[Problem]
Copy the lines below verbatim, but only from the line containing "to generate an" through the end of the data.

[Records supplied]
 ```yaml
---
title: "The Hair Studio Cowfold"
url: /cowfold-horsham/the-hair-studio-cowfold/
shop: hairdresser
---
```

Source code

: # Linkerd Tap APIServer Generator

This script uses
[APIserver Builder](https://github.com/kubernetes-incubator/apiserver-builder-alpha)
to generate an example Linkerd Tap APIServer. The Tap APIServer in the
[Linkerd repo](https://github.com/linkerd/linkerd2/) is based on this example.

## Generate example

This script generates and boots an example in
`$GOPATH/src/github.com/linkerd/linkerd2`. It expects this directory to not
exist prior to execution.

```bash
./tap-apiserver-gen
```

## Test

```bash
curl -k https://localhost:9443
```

[Completed exercise]
to generate an example Linkerd Tap APIServer. The Tap APIServer in the
[Linkerd repo](https://github.com/linkerd/linkerd2/) is based on this example.

## Generate example

This script generates and boots an example in
`$GOPATH/src/github.com/linkerd/linkerd2`. It expects this directory to not
exist prior to execution.

```bash
./tap-apiserver-gen
```

## Test

```bash
curl -k https://localhost:9443
```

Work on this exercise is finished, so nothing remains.